┌──

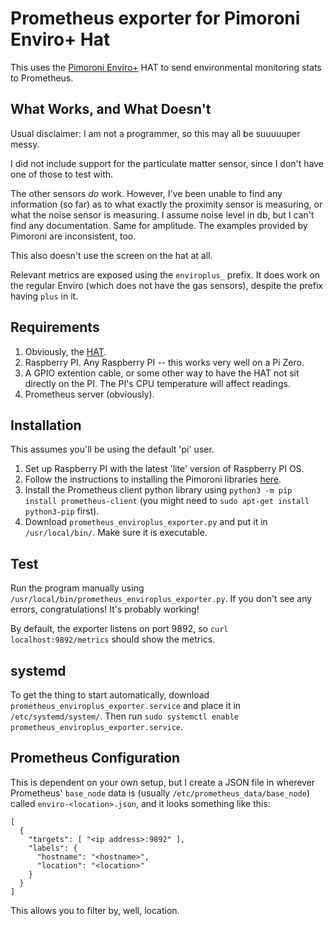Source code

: # Prometheus exporter for Pimoroni Enviro+ Hat

This uses the [Pimoroni Enviro+](https://shop.pimoroni.com/products/enviro) HAT to send environmental monitoring stats to Prometheus.

## What Works, and What Doesn't

Usual disclaimer: I am not a programmer, so this may all be suuuuuper messy. 

I did not include support for the particulate matter sensor, since I don't have one of those to test with. 

The other sensors _do_ work. However, I've been unable to find any information (so far) as to what exactly the proximity sensor is measuring, or what the noise sensor is measuring. I assume noise level in db, but I can't find any documentation. Same for amplitude. The examples provided by Pimoroni are inconsistent, too. 

This also doesn't use the screen on the hat at all. 

Relevant metrics are exposed using the `enviroplus_` prefix. It does work on the regular Enviro (which does not have the gas sensors), despite the prefix having `plus` in it. 

## Requirements

1. Obviously, the [HAT](https://shop.pimoroni.com/products/enviro).
2. Raspberry PI. Any Raspberry PI -- this works very well on a Pi Zero.
3. A GPIO extention cable, or some other way to have the HAT not sit directly on the PI. The PI's CPU temperature will affect readings.
4. Prometheus server (obviously).

## Installation

This assumes you'll be using the default 'pi' user. 

1. Set up Raspberry PI with the latest 'lite' version of Raspberry PI OS.
2. Follow the instructions to installing the Pimoroni libraries [here](https://github.com/pimoroni/enviroplus-python/).
3. Install the Prometheus client python library using `python3 -m pip install prometheus-client` (you might need to `sudo apt-get install python3-pip` first). 
4. Download `prometheus_enviroplus_exporter.py` and put it in `/usr/local/bin/`. Make sure it is executable.

## Test

Run the program manually using `/usr/local/bin/prometheus_enviroplus_exporter.py`. If you don't see any errors, congratulations! It's probably working!

By default, the exporter listens on port 9892, so `curl localhost:9892/metrics` should show the metrics. 

## systemd

To get the thing to start automatically, download `prometheus_enviroplus_exporter.service` and place it in `/etc/systemd/system/`. Then run `sudo systemctl enable prometheus_enviroplus_exporter.service`. 

## Prometheus Configuration

This is dependent on your own setup, but I create a JSON file in wherever Prometheus' `base_node` data is (usually `/etc/prometheus_data/base_node`) called `enviro-<location>.json`, and it looks something like this:

```
[
  {
    "targets": [ "<ip address>:9892" ],
    "labels": {
      "hostname": "<hostname>",
      "location": "<location>"
    }
  }
]
```

This allows you to filter by, well, location. 
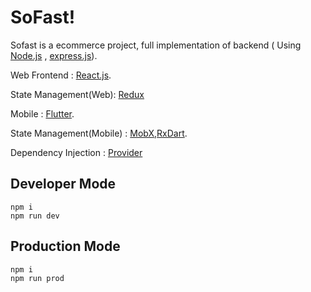 # SoFast!

Sofast is a ecommerce project, full implementation of backend ( Using [Node.js](https://nodejs.org) , [express.js](https://expressjs.com/)).

Web Frontend : [React.js](https://nodejs.org).

State Management(Web): [Redux](https://redux.js.org/)

Mobile : [Flutter](https://flutter.dev/).

State Management(Mobile) : [MobX](),[RxDart]().

Dependency Injection : [Provider]()

## Developer Mode 

```
npm i
npm run dev
```

## Production Mode

```
npm i
npm run prod
```

<!-- ## API -->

└──

TASK OBJECTIVE | Show every line in the listing above that carries the word "products".

SOLUTION TO THE EXERCISE |
This uses the [Pimoroni Enviro+](https://shop.pimoroni.com/products/enviro) HAT to send environmental monitoring stats to Prometheus.
1. Obviously, the [HAT](https://shop.pimoroni.com/products/enviro).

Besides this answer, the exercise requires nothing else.